Labor in YOUR clothes, don't accept a hospital robe. It makes the docs/nurses remember you have your own brain, and not see you so much as a patient. A stretchy skirt and sports bra or tube top are perfect, or just go naked. You aren't the first naked laboring woman they've seen. Realize that those clothes are going to get covered in all kinds of labor goo and fluid and all that, so don't plan on wearing "good" stuff.

Do enough research to know when to say when and give in to the c/s.

I can email you my birth plan and 2nd birth story if you want. just send me your email addie.

I told hubby that I wasn't staying at the hospital unless i was at least 7 cm, and I was 7 when they checked me. I think that was key. Getting there too early in labor gives them too much time to start worrying about you!

ICAN and the unnecessarean blog are great resources for links to research and all that to back you up.

Learn about the drug they gave women in the 90's to speed up labor (a predecessor to Pitocin) which caused a TON of ruptured uteruses and is what has the world so scared of VBACs. That drug wasn't even approved for use on laboring women, but the docs liked it because it sped things up. Now they don't use it, but the fear is still there.

As you find research you like, print it, and put it in a binder for later. book marks and a favorites list on your computer are not any help when you go to fight with the docs.

Wait for labor to start on its own. Don't let them strip your membranes. Don't let them break your water even once you are in labor. It will either break or it won't. Either way, baby will come out. If you don't know what "in the caul" means, google it. Amniotic sac does not have to break, sometimes it doesn't!!

Convince yourself that they have your due date wrong, so that once your due date gets there, YOU aren't stressed.

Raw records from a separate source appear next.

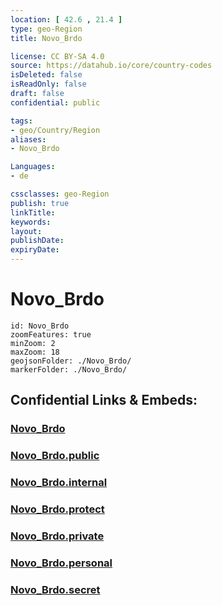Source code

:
```yaml
---
location: [ 42.6 , 21.4 ] 
type: geo-Region
title: Novo_Brdo

license: CC BY-SA 4.0
source: https://datahub.io/core/country-codes
isDeleted: false
isReadOnly: false
draft: false
confidential: public

tags:
- geo/Country/Region
aliases:
- Novo_Brdo

Languages:
- de

cssclasses: geo-Region
publish: true
linkTitle: 
keywords: 
layout: 
publishDate: 
expiryDate: 
---
```


# Novo_Brdo

```leaflet
id: Novo_Brdo
zoomFeatures: true 
minZoom: 2 
maxZoom: 18
geojsonFolder: ./Novo_Brdo/
markerFolder: ./Novo_Brdo/
```


## Confidential Links & Embeds: 

### [Novo_Brdo](/_Standards/Earth/Continent/Europe/Europe~South/Kosovo/districts~Kosovo/Pristina/counties~Pristina/Novo_Brdo.md) 

### [Novo_Brdo.public](/_public/Earth/Continent/Europe/Europe~South/Kosovo/districts~Kosovo/Pristina/counties~Pristina/Novo_Brdo.public.md) 

### [Novo_Brdo.internal](/_internal/Earth/Continent/Europe/Europe~South/Kosovo/districts~Kosovo/Pristina/counties~Pristina/Novo_Brdo.internal.md) 

### [Novo_Brdo.protect](/_protect/Earth/Continent/Europe/Europe~South/Kosovo/districts~Kosovo/Pristina/counties~Pristina/Novo_Brdo.protect.md) 

### [Novo_Brdo.private](/_private/Earth/Continent/Europe/Europe~South/Kosovo/districts~Kosovo/Pristina/counties~Pristina/Novo_Brdo.private.md) 

### [Novo_Brdo.personal](/_personal/Earth/Continent/Europe/Europe~South/Kosovo/districts~Kosovo/Pristina/counties~Pristina/Novo_Brdo.personal.md) 

### [Novo_Brdo.secret](/_secret/Earth/Continent/Europe/Europe~South/Kosovo/districts~Kosovo/Pristina/counties~Pristina/Novo_Brdo.secret.md)

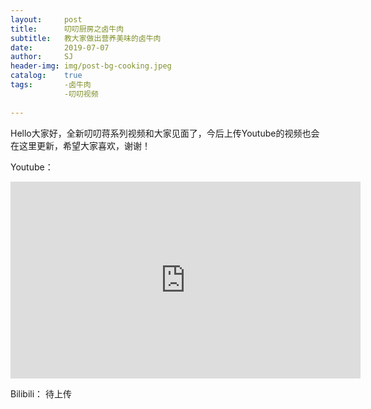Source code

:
 ```yaml
---
layout:     post
title:      叨叨厨房之卤牛肉
subtitle:   教大家做出营养美味的卤牛肉
date:       2019-07-07
author:     SJ
header-img: img/post-bg-cooking.jpeg
catalog:    true
tags:       -卤牛肉
            -叨叨视频
            
---
```


Hello大家好，全新叨叨蒋系列视频和大家见面了，今后上传Youtube的视频也会在这里更新，希望大家喜欢，谢谢！

Youtube：
<iframe width="560" height="315" src="https://www.youtube.com/embed/MaRAgt1jazk" frameborder="0" allow="accelerometer; autoplay; encrypted-media; gyroscope; picture-in-picture" allowfullscreen></iframe>

Bilibili：
待上传



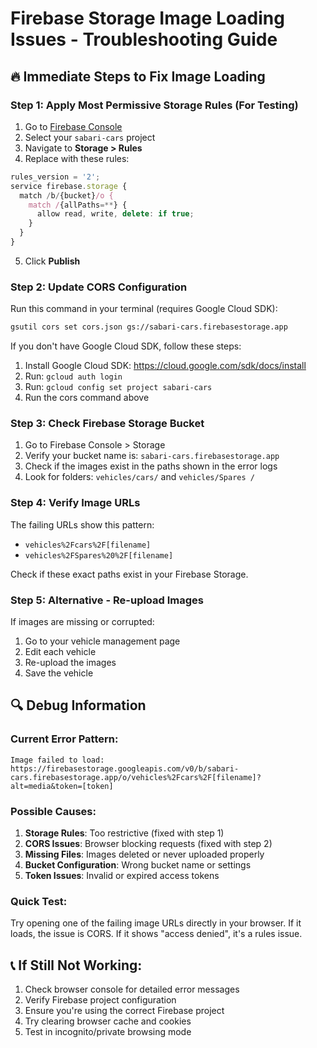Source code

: # Firebase Storage Image Loading Issues - Troubleshooting Guide

## 🔥 Immediate Steps to Fix Image Loading

### Step 1: Apply Most Permissive Storage Rules (For Testing)
1. Go to [Firebase Console](https://console.firebase.google.com/)
2. Select your `sabari-cars` project
3. Navigate to **Storage > Rules**
4. Replace with these rules:

```javascript
rules_version = '2';
service firebase.storage {
  match /b/{bucket}/o {
    match /{allPaths=**} {
      allow read, write, delete: if true;
    }
  }
}
```

5. Click **Publish**

### Step 2: Update CORS Configuration
Run this command in your terminal (requires Google Cloud SDK):

```bash
gsutil cors set cors.json gs://sabari-cars.firebasestorage.app
```

If you don't have Google Cloud SDK, follow these steps:
1. Install Google Cloud SDK: https://cloud.google.com/sdk/docs/install
2. Run: `gcloud auth login`
3. Run: `gcloud config set project sabari-cars`
4. Run the cors command above

### Step 3: Check Firebase Storage Bucket
1. Go to Firebase Console > Storage
2. Verify your bucket name is: `sabari-cars.firebasestorage.app`
3. Check if the images exist in the paths shown in the error logs
4. Look for folders: `vehicles/cars/` and `vehicles/Spares /`

### Step 4: Verify Image URLs
The failing URLs show this pattern:
- `vehicles%2Fcars%2F[filename]` 
- `vehicles%2FSpares%20%2F[filename]`

Check if these exact paths exist in your Firebase Storage.

### Step 5: Alternative - Re-upload Images
If images are missing or corrupted:
1. Go to your vehicle management page
2. Edit each vehicle
3. Re-upload the images
4. Save the vehicle

## 🔍 Debug Information

### Current Error Pattern:
```
Image failed to load: https://firebasestorage.googleapis.com/v0/b/sabari-cars.firebasestorage.app/o/vehicles%2Fcars%2F[filename]?alt=media&token=[token]
```

### Possible Causes:
1. **Storage Rules**: Too restrictive (fixed with step 1)
2. **CORS Issues**: Browser blocking requests (fixed with step 2)
3. **Missing Files**: Images deleted or never uploaded properly
4. **Bucket Configuration**: Wrong bucket name or settings
5. **Token Issues**: Invalid or expired access tokens

### Quick Test:
Try opening one of the failing image URLs directly in your browser. If it loads, the issue is CORS. If it shows "access denied", it's a rules issue.

## 📞 If Still Not Working:
1. Check browser console for detailed error messages
2. Verify Firebase project configuration
3. Ensure you're using the correct Firebase project
4. Try clearing browser cache and cookies
5. Test in incognito/private browsing mode
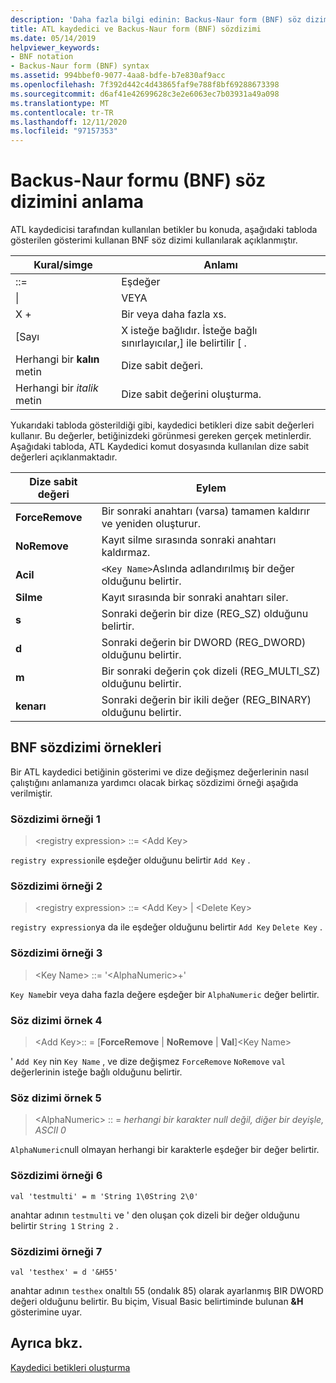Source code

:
 ```yaml
---
description: 'Daha fazla bilgi edinin: Backus-Naur form (BNF) söz dizimini anlama'
title: ATL kaydedici ve Backus-Naur form (BNF) sözdizimi
ms.date: 05/14/2019
helpviewer_keywords:
- BNF notation
- Backus-Naur form (BNF) syntax
ms.assetid: 994bbef0-9077-4aa8-bdfe-b7e830af9acc
ms.openlocfilehash: 7f392d442c4d43865faf9e788f8bf69288673398
ms.sourcegitcommit: d6af41e42699628c3e2e6063ec7b03931a49a098
ms.translationtype: MT
ms.contentlocale: tr-TR
ms.lasthandoff: 12/11/2020
ms.locfileid: "97157353"
---
```

# <a name="understanding-backus-naur-form-bnf-syntax"></a>Backus-Naur formu (BNF) söz dizimini anlama

ATL kaydedicisi tarafından kullanılan betikler bu konuda, aşağıdaki tabloda gösterilen gösterimi kullanan BNF söz dizimi kullanılarak açıklanmıştır.

|Kural/simge|Anlamı|
|------------------------|-------------|
|::=|Eşdeğer|
|&#124;|VEYA|
|X +|Bir veya daha fazla xs.|
|\[Sayı|X isteğe bağlıdır. İsteğe bağlı sınırlayıcılar,] ile belirtilir \[ .|
|Herhangi bir **kalın** metin|Dize sabit değeri.|
|Herhangi bir *italik* metin|Dize sabit değerini oluşturma.|

Yukarıdaki tabloda gösterildiği gibi, kaydedici betikleri dize sabit değerleri kullanır. Bu değerler, betiğinizdeki görünmesi gereken gerçek metinlerdir. Aşağıdaki tabloda, ATL Kaydedici komut dosyasında kullanılan dize sabit değerleri açıklanmaktadır.

|Dize sabit değeri|Eylem|
|--------------------|------------|
|**ForceRemove**|Bir sonraki anahtarı (varsa) tamamen kaldırır ve yeniden oluşturur.|
|**NoRemove**|Kayıt silme sırasında sonraki anahtarı kaldırmaz.|
|**Acil**|`<Key Name>`Aslında adlandırılmış bir değer olduğunu belirtir.|
|**Silme**|Kayıt sırasında bir sonraki anahtarı siler.|
|**s**|Sonraki değerin bir dize (REG_SZ) olduğunu belirtir.|
|**d**|Sonraki değerin bir DWORD (REG_DWORD) olduğunu belirtir.|
|**m**|Bir sonraki değerin çok dizeli (REG_MULTI_SZ) olduğunu belirtir.|
|**kenarı**|Sonraki değerin bir ikili değer (REG_BINARY) olduğunu belirtir.|

## <a name="bnf-syntax-examples"></a>BNF sözdizimi örnekleri

Bir ATL kaydedici betiğinin gösterimi ve dize değişmez değerlerinin nasıl çalıştığını anlamanıza yardımcı olacak birkaç sözdizimi örneği aşağıda verilmiştir.

### <a name="syntax-example-1"></a>Sözdizimi örneği 1

> \<registry expression> ::= \<Add Key>

`registry expression`ile eşdeğer olduğunu belirtir `Add Key` .

### <a name="syntax-example-2"></a>Sözdizimi örneği 2

> \<registry expression> ::= \<Add Key> | \<Delete Key>

`registry expression`ya da ile eşdeğer olduğunu belirtir `Add Key` `Delete Key` .

### <a name="syntax-example-3"></a>Sözdizimi örneği 3

> \<Key Name> ::= '\<AlphaNumeric>+'

`Key Name`bir veya daha fazla değere eşdeğer bir `AlphaNumeric` değer belirtir.

### <a name="syntax-example-4"></a>Söz dizimi örnek 4

> \<Add Key>:: = [**ForceRemove**  |  **NoRemove**  |  **Val**]\<Key Name>

' `Add Key` nin `Key Name` , ve dize değişmez `ForceRemove` `NoRemove` `val` değerlerinin isteğe bağlı olduğunu belirtir.

### <a name="syntax-example-5"></a>Söz dizimi örnek 5

> \<AlphaNumeric> :: = *herhangi bir karakter null değil, diğer bir deyişle, ASCII 0*

`AlphaNumeric`null olmayan herhangi bir karakterle eşdeğer bir değer belirtir.

### <a name="syntax-example-6"></a>Sözdizimi örneği 6

```rgs
val 'testmulti' = m 'String 1\0String 2\0'
```

anahtar adının `testmulti` ve ' den oluşan çok dizeli bir değer olduğunu belirtir `String 1` `String 2` .

### <a name="syntax-example-7"></a>Sözdizimi örneği 7

```rgs
val 'testhex' = d '&H55'
```

anahtar adının `testhex` onaltılı 55 (ondalık 85) olarak ayarlanmış BIR DWORD değeri olduğunu belirtir. Bu biçim, Visual Basic belirtiminde bulunan **&H** gösterimine uyar.

## <a name="see-also"></a>Ayrıca bkz.

[Kaydedici betikleri oluşturma](../atl/creating-registrar-scripts.md)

If I do it again, I'll have some cookies in my labor bag, like a bag of Chips Ahoy or something that everyone likes, so that no matter when I go into labor, whether I have time to bake or not, I can give the nurse some cookies. She'll have to put them at the nurse's station and probably will want to go out there to snack on them (leaving you alone to labor in peace). My first VBAC, the nurse never left my side that I remember (annoying!!). The 2nd VBAC, it was only my hubby in the room 99.6% of the time and I was really able to relax!

I didn't let them "check" me internally in my final weeks of labor. It's just a curiousity thing and it plays games with your head. People can be 2cm or 4 cm for weeks, so who cares if you're 2cm or not? Who cares if you're 50% effaced or not? If you aren't having contractions that stop you from talking and make you lean against a wall, you don't need to worry about how far along you are. The first time I was "checked" after that first trimester "check" was when I was 7cm and in active labor. Again, you have a right to refuse anything!! Once you are in active labor they cannot kick you out of the hospital (as the resident Dr at tripler threatened me with if I didn't take pitocin). In those final weeks, when you go for your checkup and the nurse hands you a gown, just say "no thanks, I'm not curious" and when she looks at you like you have 2 heads, repeat "no thanks." She'll run to the doctor and the doc will come in and say "blah blah blah" and you just explain it's only a curiosity thing and you aren't curious. If you don't open your legs, they can't stick a finger in!!!

Don't give them any indication that you plan to defy them before you are there, in labor. They CAN get a court order to FORCE you to accept a c/s, but it takes time to do that, so just don't give them time to do it.

They will want to schedule your c/s in advance. Oops, keep getting distracted and fail to schedule it. oops. so distracted, pregnancy brain, blah blah blah.

If you've read this far, then you either think I'm crazy, or understand how determined I was to have a VBAC.

No matter how the baby comes out, you have a new baby to love. Good luck with your fight and your delivery. You can do it!!

I highly recommend reading Dr. Sears' Birth Book and the Bradley method book.